Continuations are closures. Closures aren't continuations. Though one can build continuations out of closures by converting code into continuation passing style, which makes continuations explicit, and then `call/cc` is trivial, since all it does is pass (to its function argument) its [now-explicit, after CPS conversion] continuation, thus reifying it.
Continuations are just closures in cps. Closures are just functions plus an environment parameter. Functions are just gotos plus a link pointer. Yet each abstraction is more than the sum of its components.
Continuations are closures because they capture everything that a closure would capture at the same point in the execution. But they also capture more.
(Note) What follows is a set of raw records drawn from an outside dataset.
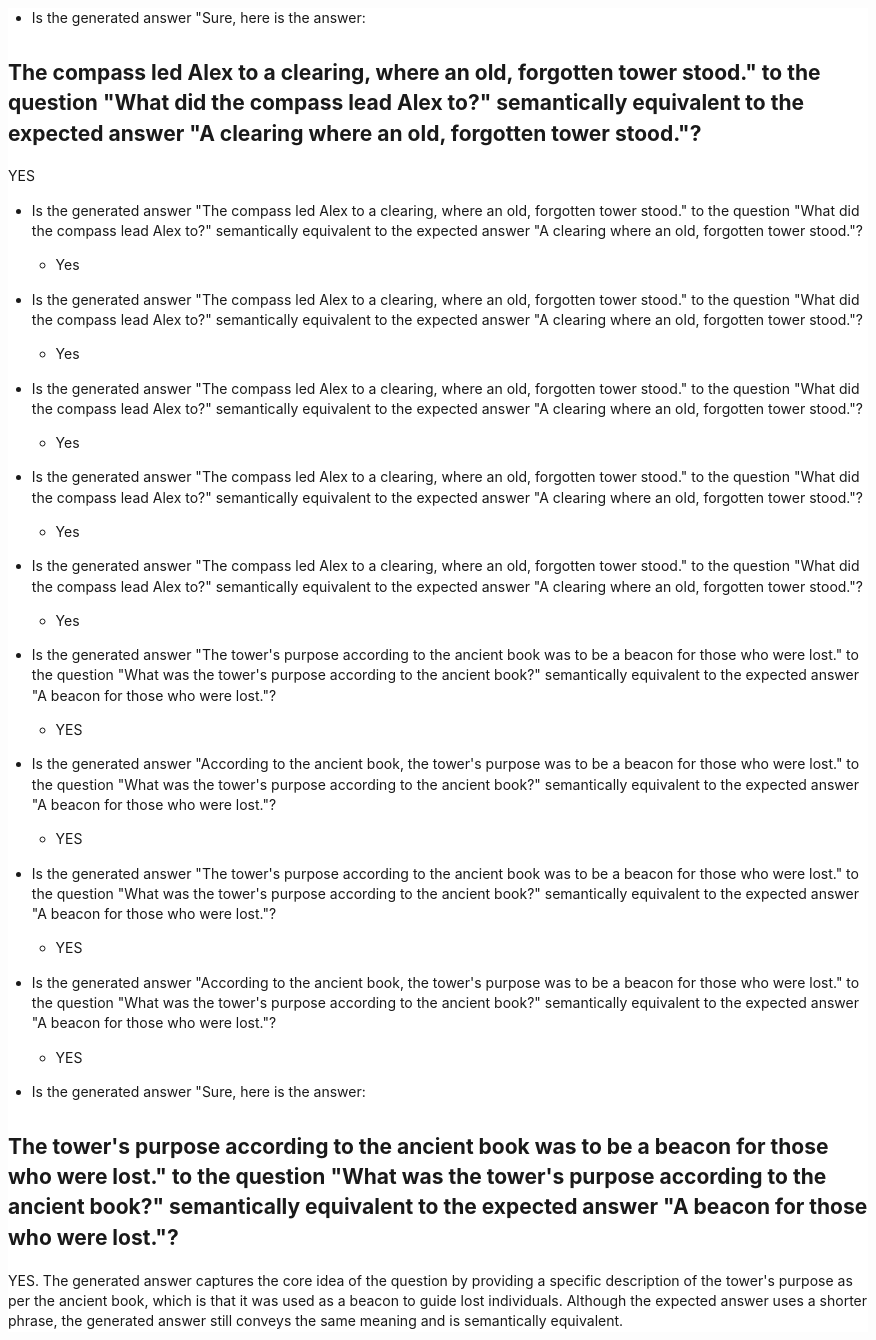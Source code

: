 - Is the generated answer "Sure, here is the answer:

The compass led Alex to a clearing, where an old, forgotten tower stood." to the question "What did the compass lead Alex to?" semantically equivalent to the expected answer "A clearing where an old, forgotten tower stood."?
  - 
YES

- Is the generated answer "The compass led Alex to a clearing, where an old, forgotten tower stood." to the question "What did the compass lead Alex to?" semantically equivalent to the expected answer "A clearing where an old, forgotten tower stood."?
  - Yes

- Is the generated answer "The compass led Alex to a clearing, where an old, forgotten tower stood." to the question "What did the compass lead Alex to?" semantically equivalent to the expected answer "A clearing where an old, forgotten tower stood."?
  - Yes

- Is the generated answer "The compass led Alex to a clearing, where an old, forgotten tower stood." to the question "What did the compass lead Alex to?" semantically equivalent to the expected answer "A clearing where an old, forgotten tower stood."?
  - Yes

- Is the generated answer "The compass led Alex to a clearing, where an old, forgotten tower stood." to the question "What did the compass lead Alex to?" semantically equivalent to the expected answer "A clearing where an old, forgotten tower stood."?
  - Yes

- Is the generated answer "The compass led Alex to a clearing, where an old, forgotten tower stood." to the question "What did the compass lead Alex to?" semantically equivalent to the expected answer "A clearing where an old, forgotten tower stood."?
  - Yes

- Is the generated answer "The tower's purpose according to the ancient book was to be a beacon for those who were lost." to the question "What was the tower's purpose according to the ancient book?" semantically equivalent to the expected answer "A beacon for those who were lost."?
  - YES

- Is the generated answer "According to the ancient book, the tower's purpose was to be a beacon for those who were lost." to the question "What was the tower's purpose according to the ancient book?" semantically equivalent to the expected answer "A beacon for those who were lost."?
  - YES

- Is the generated answer "The tower's purpose according to the ancient book was to be a beacon for those who were lost." to the question "What was the tower's purpose according to the ancient book?" semantically equivalent to the expected answer "A beacon for those who were lost."?
  - YES

- Is the generated answer "According to the ancient book, the tower's purpose was to be a beacon for those who were lost." to the question "What was the tower's purpose according to the ancient book?" semantically equivalent to the expected answer "A beacon for those who were lost."?
  - YES

- Is the generated answer "Sure, here is the answer:

The tower's purpose according to the ancient book was to be a beacon for those who were lost." to the question "What was the tower's purpose according to the ancient book?" semantically equivalent to the expected answer "A beacon for those who were lost."?
  - 
YES. The generated answer captures the core idea of the question by providing a specific description of the tower's purpose as per the ancient book, which is that it was used as a beacon to guide lost individuals. Although the expected answer uses a shorter phrase, the generated answer still conveys the same meaning and is semantically equivalent.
In CPS, continuations are often closures. But: those closures also close over the surrounding function's hidden continuation parameter k, and make essential use of it! The last continuation-lambda in the function has to call k to simulate the return.
It is not wrong though. Once you reify the return continuation, a continuation is really just a closure, the stack is implicitly recovered by recursively following the captured return continuations. And with closures you do not necessary have a stack anyway but any arbitrary directed graph.
Yes, but if you take 'stack' too literally here then you'll think that `call/cc` copies the stack, when maybe it really doesn't.
> Closures capture variables.
Variables, yes, including the return address of the frame in which those variables are if that return address is make explicit (e.g., because of CPS conversion).
And now you can see that closures can be continuations if they implicitly capture the stack.